Task item: Check the entries below for lines with "wrap"; report only how many there are.

[Opening Records for processing section]

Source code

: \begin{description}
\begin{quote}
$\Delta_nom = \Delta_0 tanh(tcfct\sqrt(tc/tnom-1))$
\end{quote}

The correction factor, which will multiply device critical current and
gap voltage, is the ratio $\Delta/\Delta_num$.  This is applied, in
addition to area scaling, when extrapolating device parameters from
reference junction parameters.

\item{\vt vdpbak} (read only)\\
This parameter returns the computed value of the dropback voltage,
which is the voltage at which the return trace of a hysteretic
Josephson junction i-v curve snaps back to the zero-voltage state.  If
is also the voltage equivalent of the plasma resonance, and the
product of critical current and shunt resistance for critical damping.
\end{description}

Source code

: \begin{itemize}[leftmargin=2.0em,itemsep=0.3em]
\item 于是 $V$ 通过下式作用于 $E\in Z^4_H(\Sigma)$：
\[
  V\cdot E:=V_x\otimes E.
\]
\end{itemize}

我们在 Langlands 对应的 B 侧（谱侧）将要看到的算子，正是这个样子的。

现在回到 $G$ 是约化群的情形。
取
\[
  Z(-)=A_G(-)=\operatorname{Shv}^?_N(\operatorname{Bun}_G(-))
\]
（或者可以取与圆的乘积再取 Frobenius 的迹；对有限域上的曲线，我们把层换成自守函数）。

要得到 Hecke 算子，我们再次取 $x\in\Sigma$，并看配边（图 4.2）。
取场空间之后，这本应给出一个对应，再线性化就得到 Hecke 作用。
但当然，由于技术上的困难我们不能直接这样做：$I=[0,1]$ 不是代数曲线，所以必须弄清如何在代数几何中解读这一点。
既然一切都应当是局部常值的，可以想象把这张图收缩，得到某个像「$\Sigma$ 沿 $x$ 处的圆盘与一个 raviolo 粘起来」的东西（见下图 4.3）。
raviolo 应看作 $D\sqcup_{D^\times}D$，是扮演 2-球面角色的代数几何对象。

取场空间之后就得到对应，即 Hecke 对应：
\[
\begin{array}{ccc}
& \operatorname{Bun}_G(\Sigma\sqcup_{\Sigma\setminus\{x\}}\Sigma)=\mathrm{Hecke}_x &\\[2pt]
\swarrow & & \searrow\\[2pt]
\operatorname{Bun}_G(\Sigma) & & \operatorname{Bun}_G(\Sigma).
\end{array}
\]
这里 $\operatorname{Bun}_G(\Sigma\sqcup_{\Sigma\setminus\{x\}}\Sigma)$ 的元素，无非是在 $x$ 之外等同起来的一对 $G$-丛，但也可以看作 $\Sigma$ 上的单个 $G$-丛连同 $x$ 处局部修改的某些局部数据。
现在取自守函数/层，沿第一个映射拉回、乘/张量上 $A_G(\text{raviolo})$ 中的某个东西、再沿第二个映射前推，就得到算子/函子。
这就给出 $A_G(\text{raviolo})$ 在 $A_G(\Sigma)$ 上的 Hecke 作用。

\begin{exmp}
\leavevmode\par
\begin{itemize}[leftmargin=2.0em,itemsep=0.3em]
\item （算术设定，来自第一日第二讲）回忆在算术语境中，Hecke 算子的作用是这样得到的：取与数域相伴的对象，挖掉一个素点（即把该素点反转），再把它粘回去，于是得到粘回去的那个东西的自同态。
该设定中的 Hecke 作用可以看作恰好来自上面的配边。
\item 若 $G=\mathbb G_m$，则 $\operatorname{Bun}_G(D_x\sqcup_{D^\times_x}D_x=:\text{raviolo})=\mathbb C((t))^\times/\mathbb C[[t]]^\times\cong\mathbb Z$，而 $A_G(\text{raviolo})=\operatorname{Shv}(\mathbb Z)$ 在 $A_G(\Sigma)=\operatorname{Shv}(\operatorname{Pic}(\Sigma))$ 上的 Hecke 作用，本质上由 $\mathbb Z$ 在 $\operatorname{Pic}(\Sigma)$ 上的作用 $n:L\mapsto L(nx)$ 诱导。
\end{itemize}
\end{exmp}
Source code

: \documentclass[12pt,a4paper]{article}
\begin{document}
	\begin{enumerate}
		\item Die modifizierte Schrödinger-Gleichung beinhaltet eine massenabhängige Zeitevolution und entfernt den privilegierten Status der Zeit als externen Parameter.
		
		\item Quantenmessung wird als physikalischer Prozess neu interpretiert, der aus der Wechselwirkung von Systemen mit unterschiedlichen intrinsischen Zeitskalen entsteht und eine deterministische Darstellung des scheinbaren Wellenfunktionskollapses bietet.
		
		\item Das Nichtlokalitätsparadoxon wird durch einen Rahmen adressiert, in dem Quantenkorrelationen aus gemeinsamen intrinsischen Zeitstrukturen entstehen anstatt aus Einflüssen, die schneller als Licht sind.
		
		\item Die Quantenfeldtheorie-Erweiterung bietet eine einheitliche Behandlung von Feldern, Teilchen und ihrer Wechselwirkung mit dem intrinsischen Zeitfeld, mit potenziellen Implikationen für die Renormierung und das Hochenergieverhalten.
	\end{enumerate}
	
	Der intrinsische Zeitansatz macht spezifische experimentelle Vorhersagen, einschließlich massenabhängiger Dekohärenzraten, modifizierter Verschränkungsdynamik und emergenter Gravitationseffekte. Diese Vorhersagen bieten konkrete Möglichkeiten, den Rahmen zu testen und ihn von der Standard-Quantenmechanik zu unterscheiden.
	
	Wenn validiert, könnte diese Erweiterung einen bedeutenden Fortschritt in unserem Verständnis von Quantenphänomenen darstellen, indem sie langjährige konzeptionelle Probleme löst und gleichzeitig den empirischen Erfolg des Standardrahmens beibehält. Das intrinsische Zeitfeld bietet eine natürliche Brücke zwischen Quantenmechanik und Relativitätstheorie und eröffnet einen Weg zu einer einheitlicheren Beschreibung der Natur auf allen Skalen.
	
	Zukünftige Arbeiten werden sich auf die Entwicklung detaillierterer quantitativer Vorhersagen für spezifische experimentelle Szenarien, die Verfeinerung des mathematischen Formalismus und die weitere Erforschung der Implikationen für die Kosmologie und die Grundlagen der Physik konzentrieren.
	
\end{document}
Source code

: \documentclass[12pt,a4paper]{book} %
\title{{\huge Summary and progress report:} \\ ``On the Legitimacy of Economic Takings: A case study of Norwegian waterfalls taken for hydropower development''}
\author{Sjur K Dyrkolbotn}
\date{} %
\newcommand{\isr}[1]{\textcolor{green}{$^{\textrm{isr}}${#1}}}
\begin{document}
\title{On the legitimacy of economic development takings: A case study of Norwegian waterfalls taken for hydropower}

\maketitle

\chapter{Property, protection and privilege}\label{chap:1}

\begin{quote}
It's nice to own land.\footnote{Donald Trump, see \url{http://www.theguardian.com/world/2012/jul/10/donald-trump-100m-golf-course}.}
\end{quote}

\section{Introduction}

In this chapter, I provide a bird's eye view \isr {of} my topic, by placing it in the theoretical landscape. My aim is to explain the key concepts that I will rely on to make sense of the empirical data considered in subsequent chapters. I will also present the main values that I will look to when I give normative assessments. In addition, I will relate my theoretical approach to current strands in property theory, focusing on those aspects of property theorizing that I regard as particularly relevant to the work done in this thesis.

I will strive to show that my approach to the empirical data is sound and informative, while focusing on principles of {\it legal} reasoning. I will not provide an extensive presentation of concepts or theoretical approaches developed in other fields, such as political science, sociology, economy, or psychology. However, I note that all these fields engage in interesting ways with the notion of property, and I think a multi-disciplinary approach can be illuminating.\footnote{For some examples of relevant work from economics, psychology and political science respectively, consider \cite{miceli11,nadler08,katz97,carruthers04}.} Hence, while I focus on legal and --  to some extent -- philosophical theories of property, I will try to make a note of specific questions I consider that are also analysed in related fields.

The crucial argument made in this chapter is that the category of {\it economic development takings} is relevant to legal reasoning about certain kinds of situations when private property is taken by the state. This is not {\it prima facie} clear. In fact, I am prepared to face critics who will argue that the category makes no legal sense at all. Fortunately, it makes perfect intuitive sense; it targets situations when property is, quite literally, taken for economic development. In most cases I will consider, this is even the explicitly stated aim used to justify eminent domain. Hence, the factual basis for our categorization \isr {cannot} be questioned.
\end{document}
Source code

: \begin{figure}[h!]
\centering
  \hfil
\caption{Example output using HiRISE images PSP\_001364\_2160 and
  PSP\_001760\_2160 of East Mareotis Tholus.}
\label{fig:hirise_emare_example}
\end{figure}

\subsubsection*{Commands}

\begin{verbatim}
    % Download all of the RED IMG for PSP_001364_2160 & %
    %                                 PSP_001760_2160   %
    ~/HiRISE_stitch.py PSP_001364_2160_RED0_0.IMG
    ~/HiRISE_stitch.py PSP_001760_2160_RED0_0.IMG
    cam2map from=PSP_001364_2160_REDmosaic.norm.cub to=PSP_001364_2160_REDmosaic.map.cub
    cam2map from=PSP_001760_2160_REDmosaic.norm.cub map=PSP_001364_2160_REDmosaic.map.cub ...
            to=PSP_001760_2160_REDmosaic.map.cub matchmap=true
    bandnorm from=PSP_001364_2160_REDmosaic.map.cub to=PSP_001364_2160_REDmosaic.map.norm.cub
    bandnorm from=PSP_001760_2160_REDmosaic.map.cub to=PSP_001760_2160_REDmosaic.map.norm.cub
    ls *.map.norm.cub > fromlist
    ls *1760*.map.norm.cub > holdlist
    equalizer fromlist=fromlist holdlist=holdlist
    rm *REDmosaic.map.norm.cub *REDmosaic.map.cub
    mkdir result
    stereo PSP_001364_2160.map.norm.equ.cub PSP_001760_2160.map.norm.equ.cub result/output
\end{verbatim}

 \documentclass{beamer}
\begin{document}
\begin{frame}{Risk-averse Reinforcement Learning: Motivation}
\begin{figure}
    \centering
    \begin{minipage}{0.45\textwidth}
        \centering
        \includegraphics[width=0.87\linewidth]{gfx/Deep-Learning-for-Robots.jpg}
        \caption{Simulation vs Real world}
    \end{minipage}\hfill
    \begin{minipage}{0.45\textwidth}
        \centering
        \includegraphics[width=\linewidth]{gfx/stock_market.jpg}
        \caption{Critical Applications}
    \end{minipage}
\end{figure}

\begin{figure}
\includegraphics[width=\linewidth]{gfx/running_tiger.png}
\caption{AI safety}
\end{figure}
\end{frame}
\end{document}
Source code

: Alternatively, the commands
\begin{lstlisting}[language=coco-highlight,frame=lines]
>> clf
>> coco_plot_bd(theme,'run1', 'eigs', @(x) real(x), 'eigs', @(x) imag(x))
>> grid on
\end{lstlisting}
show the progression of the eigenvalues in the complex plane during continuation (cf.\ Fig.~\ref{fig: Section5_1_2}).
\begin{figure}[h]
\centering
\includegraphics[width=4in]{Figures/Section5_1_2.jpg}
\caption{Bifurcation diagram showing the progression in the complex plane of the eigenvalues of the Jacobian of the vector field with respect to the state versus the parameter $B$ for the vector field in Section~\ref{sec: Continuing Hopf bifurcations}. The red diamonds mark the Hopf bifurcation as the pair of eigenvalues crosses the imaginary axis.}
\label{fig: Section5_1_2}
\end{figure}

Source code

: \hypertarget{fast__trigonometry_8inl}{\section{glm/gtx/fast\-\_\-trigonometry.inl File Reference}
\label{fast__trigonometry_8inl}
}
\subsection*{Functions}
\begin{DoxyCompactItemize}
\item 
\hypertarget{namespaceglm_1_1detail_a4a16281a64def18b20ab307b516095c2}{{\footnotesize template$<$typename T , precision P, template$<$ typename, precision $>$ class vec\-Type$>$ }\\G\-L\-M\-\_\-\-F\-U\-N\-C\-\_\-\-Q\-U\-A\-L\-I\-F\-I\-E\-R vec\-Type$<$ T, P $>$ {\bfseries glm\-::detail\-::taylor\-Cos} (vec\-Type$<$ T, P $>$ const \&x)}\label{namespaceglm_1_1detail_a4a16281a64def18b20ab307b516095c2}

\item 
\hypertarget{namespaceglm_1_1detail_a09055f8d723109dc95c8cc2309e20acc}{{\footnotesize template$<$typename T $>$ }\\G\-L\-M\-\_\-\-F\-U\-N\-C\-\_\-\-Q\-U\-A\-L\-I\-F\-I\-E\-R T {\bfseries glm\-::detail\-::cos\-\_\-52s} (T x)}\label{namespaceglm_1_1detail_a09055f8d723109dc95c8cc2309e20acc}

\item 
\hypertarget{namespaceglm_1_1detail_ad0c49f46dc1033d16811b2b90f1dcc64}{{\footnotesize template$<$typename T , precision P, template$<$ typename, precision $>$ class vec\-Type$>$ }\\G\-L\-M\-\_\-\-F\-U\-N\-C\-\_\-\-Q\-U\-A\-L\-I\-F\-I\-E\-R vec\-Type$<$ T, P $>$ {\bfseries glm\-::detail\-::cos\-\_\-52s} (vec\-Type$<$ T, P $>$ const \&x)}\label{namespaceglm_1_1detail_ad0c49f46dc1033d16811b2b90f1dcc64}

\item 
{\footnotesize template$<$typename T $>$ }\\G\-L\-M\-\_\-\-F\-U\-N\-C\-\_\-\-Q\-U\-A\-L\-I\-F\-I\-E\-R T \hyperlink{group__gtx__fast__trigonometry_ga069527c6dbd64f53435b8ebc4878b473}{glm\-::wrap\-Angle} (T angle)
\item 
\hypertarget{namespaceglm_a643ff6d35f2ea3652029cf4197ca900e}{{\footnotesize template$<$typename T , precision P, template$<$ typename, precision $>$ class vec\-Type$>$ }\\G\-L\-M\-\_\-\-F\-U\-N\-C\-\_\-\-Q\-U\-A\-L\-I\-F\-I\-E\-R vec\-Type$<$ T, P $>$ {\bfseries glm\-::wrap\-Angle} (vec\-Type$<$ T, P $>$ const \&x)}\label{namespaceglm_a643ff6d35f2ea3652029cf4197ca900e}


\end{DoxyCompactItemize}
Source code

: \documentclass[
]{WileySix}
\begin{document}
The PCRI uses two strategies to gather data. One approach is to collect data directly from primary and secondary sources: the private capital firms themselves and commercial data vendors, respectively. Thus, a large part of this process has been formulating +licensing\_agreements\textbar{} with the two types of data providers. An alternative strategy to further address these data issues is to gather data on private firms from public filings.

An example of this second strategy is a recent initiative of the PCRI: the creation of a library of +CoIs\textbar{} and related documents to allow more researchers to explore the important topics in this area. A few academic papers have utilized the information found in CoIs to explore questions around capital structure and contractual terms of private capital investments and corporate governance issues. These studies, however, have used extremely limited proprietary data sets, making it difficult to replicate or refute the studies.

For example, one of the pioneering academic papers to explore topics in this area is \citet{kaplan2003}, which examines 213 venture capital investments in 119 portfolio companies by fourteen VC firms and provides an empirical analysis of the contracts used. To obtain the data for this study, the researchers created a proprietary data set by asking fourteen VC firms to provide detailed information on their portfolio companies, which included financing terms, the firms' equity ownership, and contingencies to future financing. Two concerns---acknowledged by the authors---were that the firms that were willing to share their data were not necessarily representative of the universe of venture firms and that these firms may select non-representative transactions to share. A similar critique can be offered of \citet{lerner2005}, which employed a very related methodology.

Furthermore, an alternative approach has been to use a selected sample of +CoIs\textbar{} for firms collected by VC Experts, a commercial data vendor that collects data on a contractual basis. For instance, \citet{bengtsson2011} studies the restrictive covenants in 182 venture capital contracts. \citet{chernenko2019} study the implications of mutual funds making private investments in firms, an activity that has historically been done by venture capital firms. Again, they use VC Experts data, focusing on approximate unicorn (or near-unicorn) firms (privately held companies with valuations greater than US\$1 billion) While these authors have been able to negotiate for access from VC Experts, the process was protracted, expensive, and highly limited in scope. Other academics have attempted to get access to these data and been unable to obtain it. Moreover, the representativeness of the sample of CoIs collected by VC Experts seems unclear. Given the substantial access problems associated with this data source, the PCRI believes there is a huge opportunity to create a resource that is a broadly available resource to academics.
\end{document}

[Closing Records for processing section]

Output of the task: 2